They are a yellow-skinned cartoon family, consisting of a dopey husband and his lavishly coiffed wife, who live in a made-up city with their children. But this isn't The Simpsons – it's The Samsonadzes.
Brainchild of a celebrated local film-maker, The Samsonadzes burst onto Georgian television screens a few weeks ago, bearing more than a passing resemblance to their more famous American counterparts.
Gela Samsonadze, the Homer Simpson figure, works in a Georgian bank, and each week the programme covers his escapades at work and at home with the family.
Unlike Marge and Homer's three kids, the Samsonadzes have just two – Shorena and Gia. Their pet parrot, Koke, also stars.
Shalva Ramishvili, the producer and creator of The Samsonadzes, insisted the show was not a carbon copy of The Simpsons, but more of a tribute that used similar ideas but adapted them to the local context.
"There are some similarities to The Simpsons, but there are also a lot of differences," said Mr Ramishvili. "We have tried to make the programme relevant to Georgian reality and touch on social issues that will resonate with a Georgian audience."

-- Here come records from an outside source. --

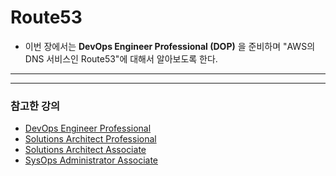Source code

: # Route53

- 이번 장에서는 **DevOps Engineer Professional (DOP)** 을 준비하며 "AWS의 DNS 서비스인 Route53"에 대해서 알아보도록 한다.

---




























---

### 참고한 강의

- [DevOps Engineer Professional](https://www.udemy.com/course/aws-certified-devops-engineer-professional-korean)
- [Solutions Architect Professional](https://www.udemy.com/course/aws-solutions-architect-professional)
- [Solutions Architect Associate](https://www.udemy.com/course/best-aws-certified-solutions-architect-associate)
- [SysOps Administrator Associate](https://www.udemy.com/course/ultimate-aws-certified-sysops-administrator-associate)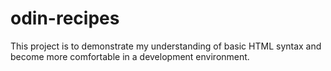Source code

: # odin-recipes
This project is to demonstrate my understanding of basic HTML syntax and become more comfortable in a development environment.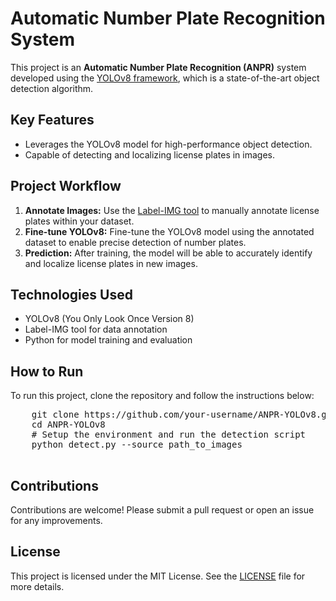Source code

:<!DOCTYPE html>
<html lang="en">
<head>
  <meta charset="UTF-8">
  <meta name="viewport" content="width=device-width, initial-scale=1.0">
</head>
<body>

  <h1>Automatic Number Plate Recognition System</h1>

  <p>
    This project is an <strong>Automatic Number Plate Recognition (ANPR)</strong> system developed using the 
    <a href="https://github.com/ultralytics/ultralytics">YOLOv8 framework</a>, which is a state-of-the-art object detection algorithm.
  </p>

  <h2>Key Features</h2>
  <ul>
    <li>Leverages the YOLOv8 model for high-performance object detection.</li>
    <li>Capable of detecting and localizing license plates in images.</li>
  </ul>

  <h2>Project Workflow</h2>
  <ol>
    <li><strong>Annotate Images:</strong> Use the <a href="https://github.com/tzutalin/labelImg">Label-IMG tool</a> to manually annotate license plates within your dataset.</li>
    <li><strong>Fine-tune YOLOv8:</strong> Fine-tune the YOLOv8 model using the annotated dataset to enable precise detection of number plates.</li>
    <li><strong>Prediction:</strong> After training, the model will be able to accurately identify and localize license plates in new images.</li>
  </ol>

  <h2>Technologies Used</h2>
  <ul>
    <li>YOLOv8 (You Only Look Once Version 8)</li>
    <li>Label-IMG tool for data annotation</li>
    <li>Python for model training and evaluation</li>
  </ul>

  <h2>How to Run</h2>
  <p>
    To run this project, clone the repository and follow the instructions below:
  </p>
  <pre>
    git clone https://github.com/your-username/ANPR-YOLOv8.git
    cd ANPR-YOLOv8
    # Setup the environment and run the detection script
    python detect.py --source path_to_images
  </pre>

  <h2>Contributions</h2>
  <p>
    Contributions are welcome! Please submit a pull request or open an issue for any improvements.
  </p>

  <h2>License</h2>
  <p>
    This project is licensed under the MIT License. See the <a href="LICENSE">LICENSE</a> file for more details.
  </p>

</body>
</html>
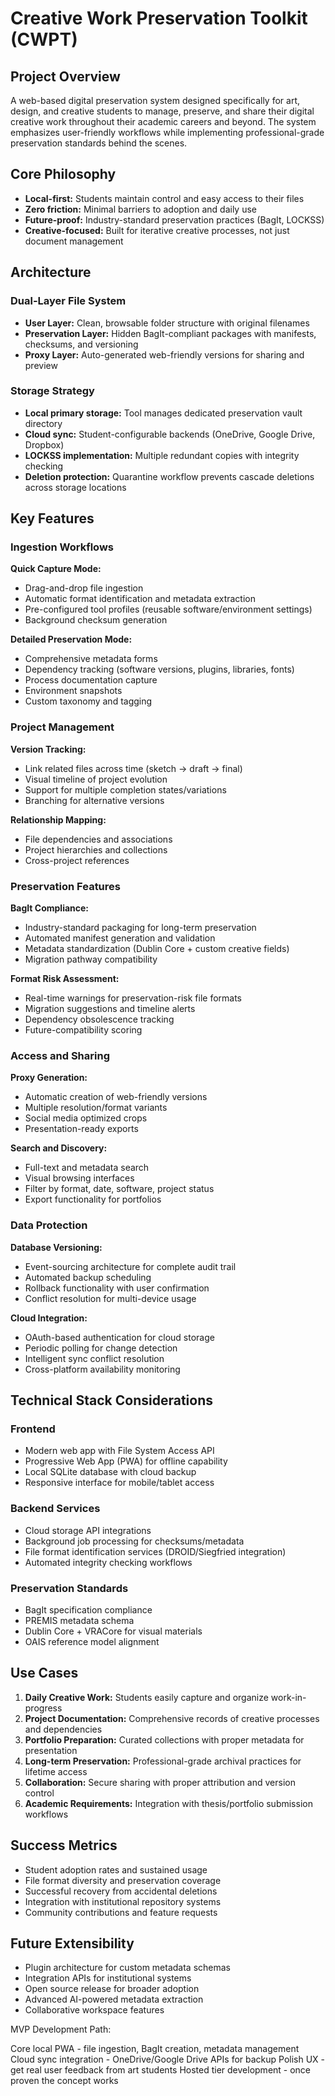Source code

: # Creative Work Preservation Toolkit (CWPT)

## Project Overview

A web-based digital preservation system designed specifically for art, design, and creative students to manage, preserve, and share their digital creative work throughout their academic careers and beyond. The system emphasizes user-friendly workflows while implementing professional-grade preservation standards behind the scenes.

## Core Philosophy

- **Local-first:** Students maintain control and easy access to their files
- **Zero friction:** Minimal barriers to adoption and daily use
- **Future-proof:** Industry-standard preservation practices (BagIt, LOCKSS)
- **Creative-focused:** Built for iterative creative processes, not just document management

## Architecture

### Dual-Layer File System
- **User Layer:** Clean, browsable folder structure with original filenames
- **Preservation Layer:** Hidden BagIt-compliant packages with manifests, checksums, and versioning
- **Proxy Layer:** Auto-generated web-friendly versions for sharing and preview

### Storage Strategy
- **Local primary storage:** Tool manages dedicated preservation vault directory
- **Cloud sync:** Student-configurable backends (OneDrive, Google Drive, Dropbox)
- **LOCKSS implementation:** Multiple redundant copies with integrity checking
- **Deletion protection:** Quarantine workflow prevents cascade deletions across storage locations

## Key Features

### Ingestion Workflows

**Quick Capture Mode:**
- Drag-and-drop file ingestion
- Automatic format identification and metadata extraction
- Pre-configured tool profiles (reusable software/environment settings)
- Background checksum generation

**Detailed Preservation Mode:**
- Comprehensive metadata forms
- Dependency tracking (software versions, plugins, libraries, fonts)
- Process documentation capture
- Environment snapshots
- Custom taxonomy and tagging

### Project Management

**Version Tracking:**
- Link related files across time (sketch → draft → final)
- Visual timeline of project evolution
- Support for multiple completion states/variations
- Branching for alternative versions

**Relationship Mapping:**
- File dependencies and associations
- Project hierarchies and collections
- Cross-project references

### Preservation Features

**BagIt Compliance:**
- Industry-standard packaging for long-term preservation
- Automated manifest generation and validation
- Metadata standardization (Dublin Core + custom creative fields)
- Migration pathway compatibility

**Format Risk Assessment:**
- Real-time warnings for preservation-risk file formats
- Migration suggestions and timeline alerts
- Dependency obsolescence tracking
- Future-compatibility scoring

### Access and Sharing

**Proxy Generation:**
- Automatic creation of web-friendly versions
- Multiple resolution/format variants
- Social media optimized crops
- Presentation-ready exports

**Search and Discovery:**
- Full-text and metadata search
- Visual browsing interfaces
- Filter by format, date, software, project status
- Export functionality for portfolios

### Data Protection

**Database Versioning:**
- Event-sourcing architecture for complete audit trail
- Automated backup scheduling
- Rollback functionality with user confirmation
- Conflict resolution for multi-device usage

**Cloud Integration:**
- OAuth-based authentication for cloud storage
- Periodic polling for change detection
- Intelligent sync conflict resolution
- Cross-platform availability monitoring

## Technical Stack Considerations

### Frontend
- Modern web app with File System Access API
- Progressive Web App (PWA) for offline capability
- Local SQLite database with cloud backup
- Responsive interface for mobile/tablet access

### Backend Services
- Cloud storage API integrations
- Background job processing for checksums/metadata
- File format identification services (DROID/Siegfried integration)
- Automated integrity checking workflows

### Preservation Standards
- BagIt specification compliance
- PREMIS metadata schema
- Dublin Core + VRACore for visual materials
- OAIS reference model alignment

## Use Cases

1. **Daily Creative Work:** Students easily capture and organize work-in-progress
2. **Project Documentation:** Comprehensive records of creative processes and dependencies
3. **Portfolio Preparation:** Curated collections with proper metadata for presentation
4. **Long-term Preservation:** Professional-grade archival practices for lifetime access
5. **Collaboration:** Secure sharing with proper attribution and version control
6. **Academic Requirements:** Integration with thesis/portfolio submission workflows

## Success Metrics

- Student adoption rates and sustained usage
- File format diversity and preservation coverage
- Successful recovery from accidental deletions
- Integration with institutional repository systems
- Community contributions and feature requests

## Future Extensibility

- Plugin architecture for custom metadata schemas
- Integration APIs for institutional systems
- Open source release for broader adoption
- Advanced AI-powered metadata extraction
- Collaborative workspace features

MVP Development Path:

Core local PWA - file ingestion, BagIt creation, metadata management
Cloud sync integration - OneDrive/Google Drive APIs for backup
Polish UX - get real user feedback from art students
Hosted tier development - once proven the concept works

The Samsonadzes will occasionally, like The Simpsons, feature real-life characters, although Mr Ramishvili said there were no plans to introduce the controversial Georgian President, Mikheil Saakashvili.
However, relations with Georgia's overbearing northern neighbour, Russia, do feature in some of the early episodes, and in one of them the Russian Prime Minister, Vladimir Putin, sends a secret agent into the Samsonadzes' town to study Georgian culture and glean intelligence.